# Warre population?



## herbhome (Oct 18, 2015)

a traditional Warre, (no frames, top bars only) has slightly less room than an 8-frame medium. Each comb is about 2/3s of a lang deep. If your broodnest is most of two boxes that is a strong hive, easily equivalent of a 10-frame deep box.
When I inspect I look down into the combs and count how many combs (frames) are covered with bees. I jot that down and add up all the covered combs I have. I consider 75% very strong and likely needing another box.
You didn't say if you have all drawn comb from last year, but once the flow is on they should be growing exponentially.
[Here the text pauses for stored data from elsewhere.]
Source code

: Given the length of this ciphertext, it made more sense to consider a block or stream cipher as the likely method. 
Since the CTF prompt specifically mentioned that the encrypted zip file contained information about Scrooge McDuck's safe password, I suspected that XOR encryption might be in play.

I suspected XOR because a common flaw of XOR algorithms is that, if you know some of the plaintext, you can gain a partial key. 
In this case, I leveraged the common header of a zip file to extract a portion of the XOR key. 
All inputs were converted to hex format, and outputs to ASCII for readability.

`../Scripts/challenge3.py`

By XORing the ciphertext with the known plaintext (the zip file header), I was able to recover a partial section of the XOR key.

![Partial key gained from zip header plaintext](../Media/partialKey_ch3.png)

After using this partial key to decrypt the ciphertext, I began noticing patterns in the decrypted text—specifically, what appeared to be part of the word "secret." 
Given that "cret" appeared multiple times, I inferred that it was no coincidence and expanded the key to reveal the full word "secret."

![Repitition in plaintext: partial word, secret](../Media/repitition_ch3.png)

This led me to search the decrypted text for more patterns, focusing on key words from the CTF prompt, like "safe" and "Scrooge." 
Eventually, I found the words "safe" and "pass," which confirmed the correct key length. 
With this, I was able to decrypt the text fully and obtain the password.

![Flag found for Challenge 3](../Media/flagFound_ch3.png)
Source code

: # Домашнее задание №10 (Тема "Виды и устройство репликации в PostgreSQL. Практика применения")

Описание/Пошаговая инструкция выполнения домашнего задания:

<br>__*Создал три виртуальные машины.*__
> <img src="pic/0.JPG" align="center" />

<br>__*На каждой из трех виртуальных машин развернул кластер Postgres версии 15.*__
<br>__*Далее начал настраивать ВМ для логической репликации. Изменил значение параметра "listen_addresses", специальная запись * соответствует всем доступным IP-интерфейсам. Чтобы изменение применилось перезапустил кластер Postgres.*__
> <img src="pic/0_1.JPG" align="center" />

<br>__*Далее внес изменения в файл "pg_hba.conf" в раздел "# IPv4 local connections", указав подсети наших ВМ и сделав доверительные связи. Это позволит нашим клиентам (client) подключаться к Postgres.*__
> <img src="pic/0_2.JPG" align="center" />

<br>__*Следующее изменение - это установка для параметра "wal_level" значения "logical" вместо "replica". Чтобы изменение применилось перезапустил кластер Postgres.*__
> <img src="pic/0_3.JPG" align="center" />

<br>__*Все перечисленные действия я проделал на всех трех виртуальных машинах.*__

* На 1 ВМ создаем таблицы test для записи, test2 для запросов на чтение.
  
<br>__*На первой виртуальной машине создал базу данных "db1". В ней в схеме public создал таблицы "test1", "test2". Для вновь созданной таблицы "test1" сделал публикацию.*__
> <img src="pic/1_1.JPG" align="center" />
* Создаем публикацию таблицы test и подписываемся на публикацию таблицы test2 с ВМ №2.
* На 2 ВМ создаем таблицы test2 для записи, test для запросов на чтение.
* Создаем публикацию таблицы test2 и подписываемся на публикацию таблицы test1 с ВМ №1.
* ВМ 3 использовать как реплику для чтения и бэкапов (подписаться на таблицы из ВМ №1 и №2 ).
Mites are one issue that can keep them from thriving.

Hope this helps


----------



## TinyFish (Mar 22, 2017)

Thanks for the info, Neill. They are almost fully occupying two boxes, mostly brood, also some stores. They have their comb from last year plus some from a failed colony from last year that I ended up combining into this one. I'm suspecting that they are just not mite resistant enough. I have new queens coming in May, so if things don't improve I can re-queen. I guess I'm the meantime we will see if they get going a bit stronger. I hope to eventually raise my own stock and overwinter nucs, but until I get enough traction and population to do that, I'm a bit at the mercy of our very early flow season and a lack of sources for new bees and queens when I need them. Thanks again!


----------